━━━ Information

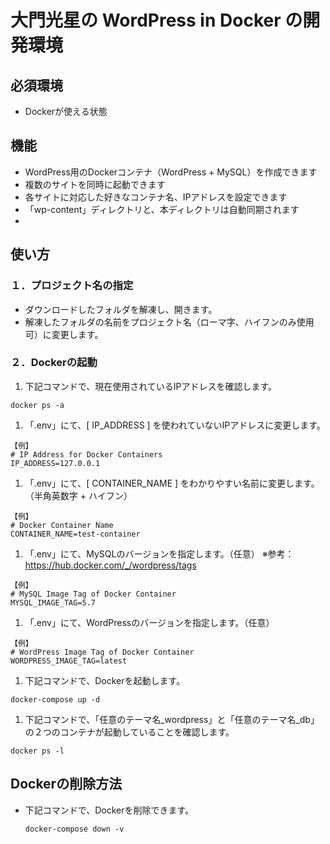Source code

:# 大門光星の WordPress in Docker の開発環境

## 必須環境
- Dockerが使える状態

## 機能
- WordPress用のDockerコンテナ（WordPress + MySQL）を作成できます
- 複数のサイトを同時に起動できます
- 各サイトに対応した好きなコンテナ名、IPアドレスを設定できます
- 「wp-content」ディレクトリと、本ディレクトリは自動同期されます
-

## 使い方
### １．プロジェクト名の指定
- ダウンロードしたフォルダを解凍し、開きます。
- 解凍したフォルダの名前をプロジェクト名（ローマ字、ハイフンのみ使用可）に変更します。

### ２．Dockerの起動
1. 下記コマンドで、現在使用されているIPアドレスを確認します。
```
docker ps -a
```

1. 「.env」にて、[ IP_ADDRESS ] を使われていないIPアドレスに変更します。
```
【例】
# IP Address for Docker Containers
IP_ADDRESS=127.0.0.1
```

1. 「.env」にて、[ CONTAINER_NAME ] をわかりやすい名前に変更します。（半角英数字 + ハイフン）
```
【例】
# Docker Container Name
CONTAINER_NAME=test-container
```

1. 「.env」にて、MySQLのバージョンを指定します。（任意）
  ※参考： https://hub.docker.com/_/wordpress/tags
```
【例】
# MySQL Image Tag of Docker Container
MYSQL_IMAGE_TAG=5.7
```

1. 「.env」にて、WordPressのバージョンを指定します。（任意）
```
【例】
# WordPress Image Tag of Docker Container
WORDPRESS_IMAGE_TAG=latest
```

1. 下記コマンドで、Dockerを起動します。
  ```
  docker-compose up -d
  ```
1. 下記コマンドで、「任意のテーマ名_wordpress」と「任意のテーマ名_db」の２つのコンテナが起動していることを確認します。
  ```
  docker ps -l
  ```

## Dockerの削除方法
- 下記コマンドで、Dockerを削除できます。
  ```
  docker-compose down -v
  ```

━━━━━━

Task objective: Please give every line above again word for word, apart from the pictures.

Answer for the task:
Source code

:# 大門光星の WordPress in Docker の開発環境

## 必須環境
- Dockerが使える状態

## 機能
- WordPress用のDockerコンテナ（WordPress + MySQL）を作成できます
- 複数のサイトを同時に起動できます
- 各サイトに対応した好きなコンテナ名、IPアドレスを設定できます
- 「wp-content」ディレクトリと、本ディレクトリは自動同期されます
-

## 使い方
### １．プロジェクト名の指定
- ダウンロードしたフォルダを解凍し、開きます。
- 解凍したフォルダの名前をプロジェクト名（ローマ字、ハイフンのみ使用可）に変更します。

### ２．Dockerの起動
1. 下記コマンドで、現在使用されているIPアドレスを確認します。
```
docker ps -a
```

1. 「.env」にて、[ IP_ADDRESS ] を使われていないIPアドレスに変更します。
```
【例】
# IP Address for Docker Containers
IP_ADDRESS=127.0.0.1
```

1. 「.env」にて、[ CONTAINER_NAME ] をわかりやすい名前に変更します。（半角英数字 + ハイフン）
```
【例】
# Docker Container Name
CONTAINER_NAME=test-container
```

1. 「.env」にて、MySQLのバージョンを指定します。（任意）
  ※参考： https://hub.docker.com/_/wordpress/tags
```
【例】
# MySQL Image Tag of Docker Container
MYSQL_IMAGE_TAG=5.7
```

1. 「.env」にて、WordPressのバージョンを指定します。（任意）
```
【例】
# WordPress Image Tag of Docker Container
WORDPRESS_IMAGE_TAG=latest
```

1. 下記コマンドで、Dockerを起動します。
  ```
  docker-compose up -d
  ```
1. 下記コマンドで、「任意のテーマ名_wordpress」と「任意のテーマ名_db」の２つのコンテナが起動していることを確認します。
  ```
  docker ps -l
  ```

## Dockerの削除方法
- 下記コマンドで、Dockerを削除できます。
  ```
  docker-compose down -v
  ```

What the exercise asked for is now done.